3.5 Stars  2001/18/98m

“Be careful what you wish for.”

Director: Danny Graves / Writer: Larry Katz / Cast: Michael Weston, Alexandra Holden, A.J. Buckley, Huntley Ritter, Austin Pendleton, Michael Aday, Charlie Talbert, Sara Downing, Evan Jones, Sam McMurray, Zelda Rubinstein.

Body Count: 7

The rare feel-good slasher flick. This whimsical little fantasy presents high school geek Brett Bumpers (Weston) with an enchanted bull’s dick that promises to grant the recipient three wishes, courtesy of an anonymous sender.

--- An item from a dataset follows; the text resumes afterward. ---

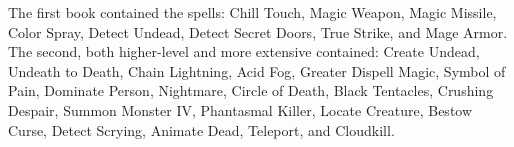 \documentclass[letterpaper]{article}
\begin{document}
\noindent The first book contained the spells: Chill Touch, Magic Weapon, Magic Missile, Color Spray, Detect Undead, Detect Secret Doors, True Strike, and Mage Armor.  The second, both higher-level and more extensive contained: Create Undead, Undeath to Death, Chain Lightning, Acid Fog, Greater Dispell Magic, Symbol of Pain, Dominate Person, Nightmare, Circle of Death, Black Tentacles, Crushing Despair, Summon Monster IV, Phantasmal Killer, Locate Creature, Bestow Curse, Detect Scrying, Animate Dead, Teleport, and Cloudkill.\\
\end{document}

Naturally, as any straight teenage boy would, Brett wishes for popular cheerleader Samantha to go to an upcoming school dance with him. Bing! It happens. However, in a world of equals and opposites, classmates of his begin falling victim to a cloaked, skull-masked psycho. Jerk jocks and babes with ‘tude are showing up decapitated, bowled-to-death, and hanged while Meat Loaf’s homicide detective – yes, really – tries to work out who’s doing it.

wishcraft 2001 michael weston

Brett, meanwhile, ups the ante and wishes Samantha to fall in love with him. Bing! It happens. Although this time, it angers her quarterback boyfriend Cody, and drives a wedge between Brett and his best bud Howie, who informs him that the love isn’t real if Samantha is just under a mystical spell. As Brett tries to ignore all the “she’s with him!?” stares in school, the killings continue.

Eventually, Brett decides to do the right thing and undo his previous wish, but is thwarted when Cody and pals turn up to beat the shit out of him, instead encountering the killer, who has come to finish up and reveal their identity to Brett – and also scold him for wasting his wishes the way he has – in a fun exposition scene. Although by this point their identity is kinda obvious.

wishcraft 2001

Wishcraft is something of an anomaly in the world of teen horror, with a slasher plot playing as the backdrop to standard teen comedy/romance, rather than the other way around. There’s a great scene where Howie appropriates the totem and wishes to become a Tommy Lee-level bad-ass, only for it to fail completely.

In spite of this direction, it stands out thanks to nicely realised characters, and a lightheartedness seldom seen in the vicinity of a bodycount. That the nasty bullies are all boys is a welcome change to the occasionally uncomfortable ‘blame girls’ perspective a significant amount of teen slashers choose.

Slasher addicts may feel shortchanged by the rather low-level horror antics, but after several hundred films, this at least has something to remember it by.

wishcraft 2001 alexandra holden michael weston

Blurbs-of-interest: Michael Weston was in Cherry Falls; Meat Loaf (Aday) was later in ropey musical slasher movie Stage Fright; Sara Dorwning was in the Toolbox Murders remake; Zelda Rubinstein was in Behind the Mask: The Rise of Leslie Vernon.